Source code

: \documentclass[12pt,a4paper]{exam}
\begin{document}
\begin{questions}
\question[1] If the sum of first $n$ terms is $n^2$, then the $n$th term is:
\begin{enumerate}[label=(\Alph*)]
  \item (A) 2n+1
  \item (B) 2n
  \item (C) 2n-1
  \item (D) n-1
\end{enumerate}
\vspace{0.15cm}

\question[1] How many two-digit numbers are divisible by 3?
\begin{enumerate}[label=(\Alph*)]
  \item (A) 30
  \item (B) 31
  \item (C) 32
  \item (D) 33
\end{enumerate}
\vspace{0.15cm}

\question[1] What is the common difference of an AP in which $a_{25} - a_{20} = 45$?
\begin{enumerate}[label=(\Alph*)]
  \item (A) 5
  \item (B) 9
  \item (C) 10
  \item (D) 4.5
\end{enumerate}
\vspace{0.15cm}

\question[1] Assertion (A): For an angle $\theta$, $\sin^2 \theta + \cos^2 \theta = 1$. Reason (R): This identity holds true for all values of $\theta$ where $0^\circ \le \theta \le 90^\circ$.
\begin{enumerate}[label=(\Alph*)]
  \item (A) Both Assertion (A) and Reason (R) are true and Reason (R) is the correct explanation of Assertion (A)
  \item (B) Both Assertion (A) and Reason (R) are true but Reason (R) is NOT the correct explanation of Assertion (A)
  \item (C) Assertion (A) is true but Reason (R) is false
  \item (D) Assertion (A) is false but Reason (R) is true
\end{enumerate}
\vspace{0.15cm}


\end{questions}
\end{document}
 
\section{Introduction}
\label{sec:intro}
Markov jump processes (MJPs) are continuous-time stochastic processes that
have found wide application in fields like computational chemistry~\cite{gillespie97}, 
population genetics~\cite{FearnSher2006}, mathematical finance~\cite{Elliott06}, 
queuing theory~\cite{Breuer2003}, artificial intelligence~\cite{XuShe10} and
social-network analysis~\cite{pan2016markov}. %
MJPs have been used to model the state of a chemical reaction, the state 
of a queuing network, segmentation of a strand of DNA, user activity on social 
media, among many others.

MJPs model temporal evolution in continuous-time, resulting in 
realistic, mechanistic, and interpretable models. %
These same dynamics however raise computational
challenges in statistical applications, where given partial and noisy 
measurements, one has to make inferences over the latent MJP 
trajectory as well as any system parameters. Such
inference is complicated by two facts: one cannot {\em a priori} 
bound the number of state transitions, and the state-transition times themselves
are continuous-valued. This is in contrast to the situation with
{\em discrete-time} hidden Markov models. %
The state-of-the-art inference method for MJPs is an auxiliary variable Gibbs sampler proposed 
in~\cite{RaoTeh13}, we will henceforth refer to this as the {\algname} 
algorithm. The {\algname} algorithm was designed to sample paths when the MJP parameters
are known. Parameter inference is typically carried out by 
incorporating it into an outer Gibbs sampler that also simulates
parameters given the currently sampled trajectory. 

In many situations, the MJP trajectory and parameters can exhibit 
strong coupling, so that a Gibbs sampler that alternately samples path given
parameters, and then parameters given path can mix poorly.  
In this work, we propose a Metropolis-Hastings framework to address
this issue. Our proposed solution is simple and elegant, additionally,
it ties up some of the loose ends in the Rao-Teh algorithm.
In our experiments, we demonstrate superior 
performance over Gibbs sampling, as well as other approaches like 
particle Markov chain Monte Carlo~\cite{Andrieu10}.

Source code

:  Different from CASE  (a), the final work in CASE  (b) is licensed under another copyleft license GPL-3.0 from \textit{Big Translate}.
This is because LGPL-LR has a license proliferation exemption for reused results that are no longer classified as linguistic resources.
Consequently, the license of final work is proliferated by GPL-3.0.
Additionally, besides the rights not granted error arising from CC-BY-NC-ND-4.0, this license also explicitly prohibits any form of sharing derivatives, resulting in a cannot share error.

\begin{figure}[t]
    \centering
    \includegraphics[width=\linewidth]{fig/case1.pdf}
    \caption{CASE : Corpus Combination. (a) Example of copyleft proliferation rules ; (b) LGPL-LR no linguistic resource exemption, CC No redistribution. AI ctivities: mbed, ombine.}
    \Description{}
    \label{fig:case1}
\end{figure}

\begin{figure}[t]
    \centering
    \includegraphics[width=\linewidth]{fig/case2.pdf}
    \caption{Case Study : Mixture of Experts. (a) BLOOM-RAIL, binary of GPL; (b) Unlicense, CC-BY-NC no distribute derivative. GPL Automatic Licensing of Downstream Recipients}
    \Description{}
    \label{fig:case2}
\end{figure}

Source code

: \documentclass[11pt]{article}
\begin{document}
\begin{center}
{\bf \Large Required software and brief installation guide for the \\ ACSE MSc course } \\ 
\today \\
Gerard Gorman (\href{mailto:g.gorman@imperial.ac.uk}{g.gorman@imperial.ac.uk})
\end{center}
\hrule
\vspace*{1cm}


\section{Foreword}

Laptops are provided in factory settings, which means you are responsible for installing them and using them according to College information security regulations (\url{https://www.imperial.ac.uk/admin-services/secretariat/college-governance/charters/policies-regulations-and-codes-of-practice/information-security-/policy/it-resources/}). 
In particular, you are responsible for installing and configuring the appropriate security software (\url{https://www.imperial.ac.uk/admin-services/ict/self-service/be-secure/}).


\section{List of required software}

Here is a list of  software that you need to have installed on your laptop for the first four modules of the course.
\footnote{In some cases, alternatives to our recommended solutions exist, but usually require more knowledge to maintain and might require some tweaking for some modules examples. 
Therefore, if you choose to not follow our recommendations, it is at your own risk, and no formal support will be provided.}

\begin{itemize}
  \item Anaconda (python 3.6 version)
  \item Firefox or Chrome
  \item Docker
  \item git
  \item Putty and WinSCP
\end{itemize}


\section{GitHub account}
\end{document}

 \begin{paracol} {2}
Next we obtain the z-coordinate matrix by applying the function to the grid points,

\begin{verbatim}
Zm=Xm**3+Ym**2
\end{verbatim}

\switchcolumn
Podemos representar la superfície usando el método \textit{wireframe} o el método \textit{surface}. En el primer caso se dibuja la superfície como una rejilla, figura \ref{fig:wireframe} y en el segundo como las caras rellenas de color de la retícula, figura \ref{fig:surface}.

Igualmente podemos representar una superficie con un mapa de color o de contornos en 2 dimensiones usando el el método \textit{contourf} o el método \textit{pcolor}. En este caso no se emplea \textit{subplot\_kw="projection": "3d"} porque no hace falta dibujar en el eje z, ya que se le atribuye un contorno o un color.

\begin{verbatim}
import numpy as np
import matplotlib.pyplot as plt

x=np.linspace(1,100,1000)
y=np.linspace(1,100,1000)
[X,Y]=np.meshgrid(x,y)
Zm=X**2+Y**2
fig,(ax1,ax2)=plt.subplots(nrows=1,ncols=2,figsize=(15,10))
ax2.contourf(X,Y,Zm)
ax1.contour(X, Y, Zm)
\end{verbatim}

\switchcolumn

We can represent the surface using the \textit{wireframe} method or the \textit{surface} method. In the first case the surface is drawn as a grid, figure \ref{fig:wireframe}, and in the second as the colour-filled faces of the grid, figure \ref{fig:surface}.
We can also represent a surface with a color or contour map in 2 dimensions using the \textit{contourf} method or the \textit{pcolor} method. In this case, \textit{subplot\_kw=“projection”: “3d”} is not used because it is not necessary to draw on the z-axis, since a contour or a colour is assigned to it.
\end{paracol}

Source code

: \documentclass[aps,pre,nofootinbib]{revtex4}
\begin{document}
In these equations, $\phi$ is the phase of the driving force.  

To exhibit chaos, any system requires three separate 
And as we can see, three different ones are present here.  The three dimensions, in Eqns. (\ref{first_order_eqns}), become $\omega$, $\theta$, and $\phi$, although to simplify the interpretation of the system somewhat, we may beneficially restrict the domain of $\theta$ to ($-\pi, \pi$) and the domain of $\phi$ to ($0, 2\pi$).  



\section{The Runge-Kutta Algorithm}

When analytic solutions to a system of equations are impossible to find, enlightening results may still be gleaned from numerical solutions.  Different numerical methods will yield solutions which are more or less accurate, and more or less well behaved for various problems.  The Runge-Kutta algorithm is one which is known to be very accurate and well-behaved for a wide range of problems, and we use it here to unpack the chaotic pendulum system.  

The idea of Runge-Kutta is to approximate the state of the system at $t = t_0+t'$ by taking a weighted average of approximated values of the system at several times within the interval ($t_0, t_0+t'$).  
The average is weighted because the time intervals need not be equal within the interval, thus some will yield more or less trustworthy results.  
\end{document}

EXERCISE REQUIREMENTS >> Only those lines of the entries above that run from the line containing "MJPs model temporal" to the line containing "trajectory as well", both included, should be transcribed exactly.

RESULT OF THE EXERCISE >>
MJPs model temporal evolution in continuous-time, resulting in 
realistic, mechanistic, and interpretable models. %
These same dynamics however raise computational
challenges in statistical applications, where given partial and noisy 
measurements, one has to make inferences over the latent MJP 
trajectory as well as any system parameters. Such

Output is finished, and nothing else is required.